Sure, the director of classics such as "The Godfather" trilogy and "The Conversation" has made other films since the 1979 war epic, but he's lost his stature as one of America's premiere filmmakers. Perhaps the many problems associated with the long production of "Apocalypse" — a flirtation with bankruptcy, a typhoon that wiped out the film's sets, the heart attack of leading-man Martin Sheen — took too much of a toll on the Oscar-winning director. Coppola himself has said that the man who made "The Godfather" died in the jungles of the Philippines while making the war film.
Since that production, one failed or overblown effort has followed another for Coppola. Nowadays, he's reduced to being a gun for hire, directing such uninspired studio fare as "Jack" and "The Rainmaker."
However, one of Coppola's post-"Apocalypse" films, 1983's "Rumble Fish," has been undeservedly overlooked. Featuring a strong ensemble cast of young actors, many of whom went on to become stars, it's an original and intelligent film about gangs and two brothers dealing with their memories of the past and a future rushing towards them.
One of two adaptations of novels by juvenile writer S.E. Hinton directed by Coppola, the other being 1983's "The Outsiders" (the director actually shot the two films back to back), "Rumble Fish" stars Matt Dillon and Mickey Rourke as the story's two brothers. Dillon plays Rusty James, who longs for the old days when gangs were kings, when rumbles were fought on battlefields full of glory. Rourke plays his older brother Motorcycle Boy, a street hero who used to lead the gangs but now wonders where he was leading them to. He is the Pied Piper without a purpose.

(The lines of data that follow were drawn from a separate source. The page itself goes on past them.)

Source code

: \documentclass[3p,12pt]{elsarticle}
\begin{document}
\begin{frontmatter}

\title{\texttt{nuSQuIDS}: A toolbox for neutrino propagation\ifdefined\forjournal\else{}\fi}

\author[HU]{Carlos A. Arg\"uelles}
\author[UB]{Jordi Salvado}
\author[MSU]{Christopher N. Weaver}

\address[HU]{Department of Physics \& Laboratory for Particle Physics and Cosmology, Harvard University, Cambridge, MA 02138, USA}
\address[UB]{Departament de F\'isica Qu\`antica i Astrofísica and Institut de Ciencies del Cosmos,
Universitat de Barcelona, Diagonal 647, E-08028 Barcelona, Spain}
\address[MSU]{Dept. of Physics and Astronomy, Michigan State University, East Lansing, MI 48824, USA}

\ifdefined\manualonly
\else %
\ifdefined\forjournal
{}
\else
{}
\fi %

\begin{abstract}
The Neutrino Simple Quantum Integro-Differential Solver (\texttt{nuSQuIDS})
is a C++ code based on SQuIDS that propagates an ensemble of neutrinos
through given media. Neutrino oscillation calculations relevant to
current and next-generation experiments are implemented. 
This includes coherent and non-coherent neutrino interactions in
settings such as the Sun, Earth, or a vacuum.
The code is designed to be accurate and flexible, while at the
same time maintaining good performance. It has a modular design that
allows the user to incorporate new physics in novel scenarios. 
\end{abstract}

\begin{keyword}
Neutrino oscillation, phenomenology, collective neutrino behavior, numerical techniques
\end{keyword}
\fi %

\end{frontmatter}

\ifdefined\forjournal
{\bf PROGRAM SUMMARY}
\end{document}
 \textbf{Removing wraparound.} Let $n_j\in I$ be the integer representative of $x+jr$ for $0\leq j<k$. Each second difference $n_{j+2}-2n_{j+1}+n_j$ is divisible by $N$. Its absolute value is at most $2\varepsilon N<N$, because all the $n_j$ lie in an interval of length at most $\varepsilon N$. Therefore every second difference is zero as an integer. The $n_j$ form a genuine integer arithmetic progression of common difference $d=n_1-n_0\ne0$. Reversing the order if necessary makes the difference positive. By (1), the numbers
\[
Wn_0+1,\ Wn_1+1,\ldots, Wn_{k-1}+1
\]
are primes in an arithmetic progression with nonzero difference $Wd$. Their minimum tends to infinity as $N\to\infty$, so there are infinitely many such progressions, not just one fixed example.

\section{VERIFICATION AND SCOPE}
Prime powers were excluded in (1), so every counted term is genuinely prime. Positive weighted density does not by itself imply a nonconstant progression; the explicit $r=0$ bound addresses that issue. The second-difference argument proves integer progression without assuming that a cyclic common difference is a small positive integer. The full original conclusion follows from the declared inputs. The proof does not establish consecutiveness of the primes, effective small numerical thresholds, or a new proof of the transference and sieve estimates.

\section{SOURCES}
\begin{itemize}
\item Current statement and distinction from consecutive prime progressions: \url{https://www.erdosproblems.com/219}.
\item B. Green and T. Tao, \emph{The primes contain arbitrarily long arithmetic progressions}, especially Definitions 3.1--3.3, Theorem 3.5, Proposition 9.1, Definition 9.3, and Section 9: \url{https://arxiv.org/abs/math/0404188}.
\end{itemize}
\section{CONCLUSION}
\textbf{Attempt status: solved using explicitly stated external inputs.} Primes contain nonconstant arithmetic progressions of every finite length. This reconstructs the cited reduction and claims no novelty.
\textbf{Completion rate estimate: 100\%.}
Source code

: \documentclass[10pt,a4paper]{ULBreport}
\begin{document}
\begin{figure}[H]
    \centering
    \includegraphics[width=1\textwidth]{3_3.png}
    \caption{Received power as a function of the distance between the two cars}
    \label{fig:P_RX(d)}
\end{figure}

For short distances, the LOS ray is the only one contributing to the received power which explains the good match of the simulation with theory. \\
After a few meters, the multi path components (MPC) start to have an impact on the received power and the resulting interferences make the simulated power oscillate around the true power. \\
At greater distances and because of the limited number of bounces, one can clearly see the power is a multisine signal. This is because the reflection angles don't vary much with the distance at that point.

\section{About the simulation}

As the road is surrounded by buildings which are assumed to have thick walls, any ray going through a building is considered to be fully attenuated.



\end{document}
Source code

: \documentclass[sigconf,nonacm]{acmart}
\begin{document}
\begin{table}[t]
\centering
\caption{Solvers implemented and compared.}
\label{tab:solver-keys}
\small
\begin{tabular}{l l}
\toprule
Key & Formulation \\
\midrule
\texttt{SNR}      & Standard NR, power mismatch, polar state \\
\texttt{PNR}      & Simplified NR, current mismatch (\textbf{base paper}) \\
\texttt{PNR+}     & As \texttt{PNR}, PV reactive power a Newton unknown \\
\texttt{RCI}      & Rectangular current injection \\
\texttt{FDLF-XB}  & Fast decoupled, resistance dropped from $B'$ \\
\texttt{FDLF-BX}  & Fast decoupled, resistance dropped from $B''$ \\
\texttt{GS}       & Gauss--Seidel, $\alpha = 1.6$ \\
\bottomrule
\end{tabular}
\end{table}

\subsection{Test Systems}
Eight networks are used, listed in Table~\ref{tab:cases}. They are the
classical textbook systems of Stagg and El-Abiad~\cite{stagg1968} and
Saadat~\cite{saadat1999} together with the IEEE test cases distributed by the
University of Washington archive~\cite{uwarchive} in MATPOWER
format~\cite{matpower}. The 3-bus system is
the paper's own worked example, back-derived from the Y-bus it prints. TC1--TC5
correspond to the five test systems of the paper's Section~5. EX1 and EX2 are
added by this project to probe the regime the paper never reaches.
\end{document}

The brothers roam a world that is both fantastic and fatally realistic. Shot in black and white, the film depicts a nowhere-place where steam swirls over the street as if the town is asleep in a dream and where violence erupts in back alleys and under bridges. It's a world where poetry meets blood and broken glass,
It's also a film obsessed with time. Numerous shots are full of clocks; ticking timepieces hum in the background for much of the movie. The soundtrack, composed by The Police drummer Stewart Copeland, pulses with cymbals and drums that count off the seconds. Coppola films passing clouds and creeping shadows to show the passing of days and how the youth of the characters is slowly but steadily passing away.
"Time is a funny thing," mumbles singer Tom Waits, playing the bartender at the pool parlor where many characters fumble away their days picking fights and shooting endless games of stick.
Besides Waits, the film features a strong supporting cast including Nicholas Cage, Laurence Fishburne (who is so young he is referred to as "Larry" in the closing credits), Diane Lane and Dennis Hopper, who surprisingly turns down the volume on his crazy and manic nature and gives a sweet, understated performance as the brothers' alcoholic father.
With such solid actors and its depiction of a brutal yet surreal world, "Rumble Fish" is a movie that, while certainly not up to Coppola masterworks like parts 1 and 2 of "The Godfather," deserves a second look.